Data section ▸
----------------------------------------

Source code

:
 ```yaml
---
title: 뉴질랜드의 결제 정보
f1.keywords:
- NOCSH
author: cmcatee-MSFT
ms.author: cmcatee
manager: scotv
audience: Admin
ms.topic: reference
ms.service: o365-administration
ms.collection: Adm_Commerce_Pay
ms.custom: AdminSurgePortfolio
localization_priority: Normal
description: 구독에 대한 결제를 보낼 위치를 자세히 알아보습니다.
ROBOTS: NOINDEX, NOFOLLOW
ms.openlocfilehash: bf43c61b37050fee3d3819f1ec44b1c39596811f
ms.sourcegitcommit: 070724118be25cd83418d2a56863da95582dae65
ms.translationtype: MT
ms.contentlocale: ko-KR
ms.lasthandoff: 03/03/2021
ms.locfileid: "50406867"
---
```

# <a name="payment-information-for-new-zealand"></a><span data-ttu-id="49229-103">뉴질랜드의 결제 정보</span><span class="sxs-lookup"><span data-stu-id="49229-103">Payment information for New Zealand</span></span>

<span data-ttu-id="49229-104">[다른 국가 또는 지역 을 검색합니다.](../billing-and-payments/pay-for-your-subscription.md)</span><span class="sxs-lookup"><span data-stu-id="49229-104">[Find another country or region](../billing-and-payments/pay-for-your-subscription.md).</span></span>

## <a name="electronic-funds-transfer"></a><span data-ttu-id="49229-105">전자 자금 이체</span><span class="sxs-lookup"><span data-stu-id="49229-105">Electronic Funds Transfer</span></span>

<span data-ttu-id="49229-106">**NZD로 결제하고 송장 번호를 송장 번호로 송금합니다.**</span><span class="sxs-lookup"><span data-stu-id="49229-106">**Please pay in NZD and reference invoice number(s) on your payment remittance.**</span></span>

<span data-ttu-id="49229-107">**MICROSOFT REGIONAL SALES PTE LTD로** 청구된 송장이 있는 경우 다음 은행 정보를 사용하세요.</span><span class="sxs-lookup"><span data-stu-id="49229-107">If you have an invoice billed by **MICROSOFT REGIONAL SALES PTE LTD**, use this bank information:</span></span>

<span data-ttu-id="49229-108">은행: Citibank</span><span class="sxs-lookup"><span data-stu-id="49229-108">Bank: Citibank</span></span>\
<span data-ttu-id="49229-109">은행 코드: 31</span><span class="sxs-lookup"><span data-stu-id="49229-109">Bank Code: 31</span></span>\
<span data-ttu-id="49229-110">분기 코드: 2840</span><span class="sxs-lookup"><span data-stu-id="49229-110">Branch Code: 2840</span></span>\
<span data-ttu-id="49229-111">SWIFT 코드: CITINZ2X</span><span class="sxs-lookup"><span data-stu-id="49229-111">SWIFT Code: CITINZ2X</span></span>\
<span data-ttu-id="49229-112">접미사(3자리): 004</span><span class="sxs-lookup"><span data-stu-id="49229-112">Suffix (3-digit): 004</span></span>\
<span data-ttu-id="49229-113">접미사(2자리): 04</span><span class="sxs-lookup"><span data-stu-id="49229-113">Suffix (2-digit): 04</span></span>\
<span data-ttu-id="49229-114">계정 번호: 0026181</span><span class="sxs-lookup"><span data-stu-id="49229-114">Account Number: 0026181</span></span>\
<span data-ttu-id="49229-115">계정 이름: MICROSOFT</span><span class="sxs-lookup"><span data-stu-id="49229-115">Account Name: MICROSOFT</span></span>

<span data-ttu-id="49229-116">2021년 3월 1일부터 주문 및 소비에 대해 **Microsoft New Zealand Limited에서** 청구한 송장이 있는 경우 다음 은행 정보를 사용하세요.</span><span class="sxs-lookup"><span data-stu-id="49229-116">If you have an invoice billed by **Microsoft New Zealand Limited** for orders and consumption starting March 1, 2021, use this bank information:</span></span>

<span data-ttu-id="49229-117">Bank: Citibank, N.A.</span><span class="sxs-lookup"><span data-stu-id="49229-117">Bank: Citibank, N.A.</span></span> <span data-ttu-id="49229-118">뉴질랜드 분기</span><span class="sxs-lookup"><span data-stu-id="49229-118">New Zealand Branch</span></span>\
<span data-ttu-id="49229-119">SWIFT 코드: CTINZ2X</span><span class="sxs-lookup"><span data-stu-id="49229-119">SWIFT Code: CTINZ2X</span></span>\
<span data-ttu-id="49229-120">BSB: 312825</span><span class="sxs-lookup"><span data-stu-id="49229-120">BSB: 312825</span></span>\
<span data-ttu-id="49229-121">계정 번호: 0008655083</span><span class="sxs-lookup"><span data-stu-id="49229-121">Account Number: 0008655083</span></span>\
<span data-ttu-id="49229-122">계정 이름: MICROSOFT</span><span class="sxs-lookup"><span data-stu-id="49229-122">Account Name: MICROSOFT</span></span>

----------------------------------------

Exercise prompt ▸ Note how many lines in the data above have the string "information" in them, and give that number by itself.

Result below ▸ 3